Cuando sus palabras resonaron en el aire, Connolly levantó repentinamente la cabeza para encontrarse con mi mirada. Sus ojos rebosaban de desesperación mientras gritaba: «¡Makenna… sálvame! ¡Soy tu padre! ¡No puedes quedarte ahí parada y ver cómo muero!».
Fijé en Leonardo una mirada penetrante, con voz gélida. «¿Qué significa exactamente todo esto?».
Los labios de Leonardo esbozaron una sonrisa triunfante mientras proclamaba en voz alta para que todos lo oyeran: «¡Makenna, ríndete y concederé la libertad a Connolly y a los demás! ¡Si te niegas, morirán donde están hoy!».
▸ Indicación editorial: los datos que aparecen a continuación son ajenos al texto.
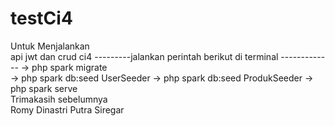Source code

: # testCi4
Untuk Menjalankan   
api jwt dan crud ci4 
---------jalankan perintah berikut di terminal ------------- 
-> php spark migrate  
-> php spark db:seed UserSeeder 
-> php spark db:seed ProdukSeeder 
-> php spark serve  
Trimakasih sebelumnya  
Romy Dinastri Putra Siregar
Una sonrisa burlona se dibujó en mis labios mientras respondía con desdén: «Leonardo, ¿seguro que Connolly ya te ha revelado la verdad? Este hombre ni siquiera es mi verdadero padre. Es el monstruo que asesinó a mi madre. ¡He deseado su muerte durante mucho tiempo! ¿De verdad crees que me rendiría por un hombre así?».
Al oír mis palabras, el rostro de Leonardo se transformó al instante, oscureciéndose con una furia desenfrenada que parecía irradiar de su propio ser.
Se abalanzó hacia delante y, con una fuerza salvaje, derribó a Connolly de una brutal patada. «¡Connolly Dunn! ¿Cómo te atreves a ocultarme algo tan crucial? ¿Por qué no me revelaste antes que ella ya sabe toda la verdad?».
Punto de vista de Makenna:
«¡Ah! ¡Su Majestad, perdóneme!». Los gritos desesperados de Connolly rompieron el aire mientras le llovían golpes despiadados. Gotas carmesí brotaban de la comisura de su boca, creando charcos oscuros en el implacable suelo de piedra. Una visión realmente patética.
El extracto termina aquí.